El experto en temas de familia, Sergio Sinay, adelanta en esta entrevista, algunos de los planteos que compartirá con los sanjuaninos sobre la paternidad actual. Sin lugar a dudas es una buena excusa para reflexionar sobre el rol de los varones a la hora de dedicarse a la crianza de los hijos.

Se podría decir que Sergio Sinay, escritor y periodista, formado en psicología gestáltica, transpersonal y autoasistencia psicológica y en Sociología, tiene bagaje y recursos académicos suficientes para ser catalogado como un curioso de las relaciones humanas más básicas y necesarias de los seres humanos. Desde que nació su hijo Iván se observa a sí mismo y a otros, se pregunta y trata de responderse, escucha, lee, analiza y estudia, pero también comparte sus miradas sobre el lugar que ocupan los padres (mamá y papá, por supuesto) y los hijos en el camino que transitan por la vida y lo que van encontrando a lo largo de ese recorrido. El próximo miércoles llega a la provincia, de la mano de la Fundación Osde, con una propuesta más que interesante: propone hablar de que \\\'ser padres, es cosa de hombres\\\'. Lo que sigue es parte de lo que piensa, cree y defiende con la palabra, la convicción y el alma. 

¿Por qué será que se pregunta cuál es el rol del padre? ¿Será porque social e históricamente el rol de la mamá es más asumido?

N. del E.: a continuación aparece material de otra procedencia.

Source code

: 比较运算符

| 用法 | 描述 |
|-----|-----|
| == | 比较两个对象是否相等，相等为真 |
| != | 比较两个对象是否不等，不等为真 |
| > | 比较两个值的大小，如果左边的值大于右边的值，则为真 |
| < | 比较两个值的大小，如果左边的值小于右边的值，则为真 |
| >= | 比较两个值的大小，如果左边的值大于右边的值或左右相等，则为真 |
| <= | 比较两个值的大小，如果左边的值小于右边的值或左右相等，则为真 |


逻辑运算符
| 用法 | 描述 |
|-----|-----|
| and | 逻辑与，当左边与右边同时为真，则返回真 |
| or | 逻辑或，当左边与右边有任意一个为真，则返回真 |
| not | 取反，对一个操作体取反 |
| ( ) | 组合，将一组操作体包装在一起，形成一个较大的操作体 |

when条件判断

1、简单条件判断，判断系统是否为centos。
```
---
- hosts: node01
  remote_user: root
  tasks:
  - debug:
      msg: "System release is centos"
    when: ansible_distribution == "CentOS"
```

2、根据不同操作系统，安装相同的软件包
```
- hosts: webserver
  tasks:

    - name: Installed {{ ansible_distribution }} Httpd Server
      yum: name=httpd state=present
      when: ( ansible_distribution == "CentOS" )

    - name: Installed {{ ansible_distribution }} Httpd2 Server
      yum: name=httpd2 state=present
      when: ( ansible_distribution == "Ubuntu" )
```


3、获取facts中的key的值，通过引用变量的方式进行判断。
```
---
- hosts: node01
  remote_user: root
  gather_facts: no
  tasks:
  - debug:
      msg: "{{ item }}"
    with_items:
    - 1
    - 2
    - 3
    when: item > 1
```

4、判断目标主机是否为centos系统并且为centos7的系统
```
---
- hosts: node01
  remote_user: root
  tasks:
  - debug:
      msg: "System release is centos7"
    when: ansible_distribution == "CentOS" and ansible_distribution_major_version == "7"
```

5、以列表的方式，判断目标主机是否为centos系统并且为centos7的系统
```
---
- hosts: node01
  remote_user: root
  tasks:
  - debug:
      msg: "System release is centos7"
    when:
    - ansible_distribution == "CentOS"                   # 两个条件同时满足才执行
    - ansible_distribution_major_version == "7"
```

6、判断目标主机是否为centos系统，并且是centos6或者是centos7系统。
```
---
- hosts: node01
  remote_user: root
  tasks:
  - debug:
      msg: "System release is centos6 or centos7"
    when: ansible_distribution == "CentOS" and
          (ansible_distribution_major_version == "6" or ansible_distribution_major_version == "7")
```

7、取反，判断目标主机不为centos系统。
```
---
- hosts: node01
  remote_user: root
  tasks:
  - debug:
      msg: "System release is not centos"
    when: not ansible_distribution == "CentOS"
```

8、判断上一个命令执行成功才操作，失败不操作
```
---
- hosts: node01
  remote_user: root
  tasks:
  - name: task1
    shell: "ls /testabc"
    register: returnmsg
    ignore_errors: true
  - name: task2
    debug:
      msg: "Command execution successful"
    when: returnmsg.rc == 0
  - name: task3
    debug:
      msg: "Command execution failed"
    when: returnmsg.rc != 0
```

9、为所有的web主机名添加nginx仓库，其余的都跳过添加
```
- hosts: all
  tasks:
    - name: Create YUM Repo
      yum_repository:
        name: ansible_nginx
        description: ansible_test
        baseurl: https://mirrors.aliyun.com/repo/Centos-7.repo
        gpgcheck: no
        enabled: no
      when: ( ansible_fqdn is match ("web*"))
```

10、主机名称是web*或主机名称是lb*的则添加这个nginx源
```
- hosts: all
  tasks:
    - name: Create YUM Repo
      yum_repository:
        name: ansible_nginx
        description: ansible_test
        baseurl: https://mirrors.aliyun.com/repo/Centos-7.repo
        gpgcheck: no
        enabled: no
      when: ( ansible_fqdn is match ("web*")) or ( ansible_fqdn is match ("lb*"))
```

Eso es central. Somos parte de una cultura en la cuál pareciera que los hijos son un poquito más de la mamá que del papá. Esto se ve incluso en muchos casos judiciales, en los que hay una especie de creencia en los jueces que los chicos necesitan más de la madre que del padre. Mientras el hombre sea un aportador económico presente, pareciera que es suficiente. Pero eso es absolutamente cultural. Por ejemplo, un varón no puede amamantar pero sí puede alimentar. Amamantar es una forma de alimentar, pero no la única. Lo importante no es solamente el alimento físico, material sino el alimento emocional y amoroso que lo acompaña. Lo que pasa es que en esta cultura ciertas diferencias reales de orden biológico entre varones y mujeres se convierten en diferencias culturales y esas diferencias culturales se convierten en creencias y estas creencias se convierten en dogmas y esos dogmas se repiten como si fueran leyes de la naturaleza, leyes que dicen que \\\'mamá es más importante que el papá\\\'. Esa falacia fue empujando a los padres al lugar del proveedor económico, del proveedor material y del administrador de castigos y recompensas.

Y ese lugar, ¿no es un poco cómodo para el papá?

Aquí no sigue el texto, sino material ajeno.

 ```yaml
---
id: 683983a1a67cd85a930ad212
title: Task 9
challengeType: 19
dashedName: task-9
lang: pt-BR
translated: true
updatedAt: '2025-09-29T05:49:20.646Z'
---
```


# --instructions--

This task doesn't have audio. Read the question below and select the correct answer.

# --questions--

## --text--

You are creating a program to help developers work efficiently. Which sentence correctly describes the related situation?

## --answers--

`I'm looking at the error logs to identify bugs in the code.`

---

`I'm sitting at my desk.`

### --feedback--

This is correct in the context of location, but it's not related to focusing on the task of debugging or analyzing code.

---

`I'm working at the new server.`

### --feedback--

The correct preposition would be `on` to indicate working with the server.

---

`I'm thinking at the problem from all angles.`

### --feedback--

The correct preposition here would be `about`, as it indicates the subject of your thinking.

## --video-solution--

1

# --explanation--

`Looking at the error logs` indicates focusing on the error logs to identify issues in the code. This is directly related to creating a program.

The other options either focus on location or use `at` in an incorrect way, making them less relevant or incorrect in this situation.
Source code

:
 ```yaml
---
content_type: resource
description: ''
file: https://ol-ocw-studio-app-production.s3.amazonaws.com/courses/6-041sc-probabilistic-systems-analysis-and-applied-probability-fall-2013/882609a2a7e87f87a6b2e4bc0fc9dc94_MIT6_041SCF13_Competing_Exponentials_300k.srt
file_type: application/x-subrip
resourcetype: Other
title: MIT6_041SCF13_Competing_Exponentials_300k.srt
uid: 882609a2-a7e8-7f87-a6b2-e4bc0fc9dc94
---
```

No creo que haya una comodidad del papá. Creo que en el fondo, en muchos hombres, lo que hay es un dolor no dicho, un dolor no confesado, un dolor inconsciente por estas lejanía emocional entre el varón y sus hijos. Pero también creo que hay una sobrecarga emocional en las mujeres y hay un resentimiento que dicen y peor aún que temen manifestar para no ir contra esas leyes de la naturaleza. Las mujeres están sobrepasadas por tener que cargar absolutamente ellas con todo. En definitiva de lo que estoy convencido es que si para concebir un hijo desde el punto de vista biológico es necesario un hombre y una mujer -y esto es inalterable, al menos hasta que no haya clonación de seres humanos y ojalá que nunca la haya- también son fundamentales los dos para criarlos, para educarlos. Y el padre es irremplazable, su lugar se reivindica por su actitud, su presencia, su conducta, y por una doble necesidad: los hijos necesitan del padre y los padres para hacerse tal necesitan de los hijos. 

¿Hay un cambio en el rol del papá, en los últimos tiempos o sigue inalterable? 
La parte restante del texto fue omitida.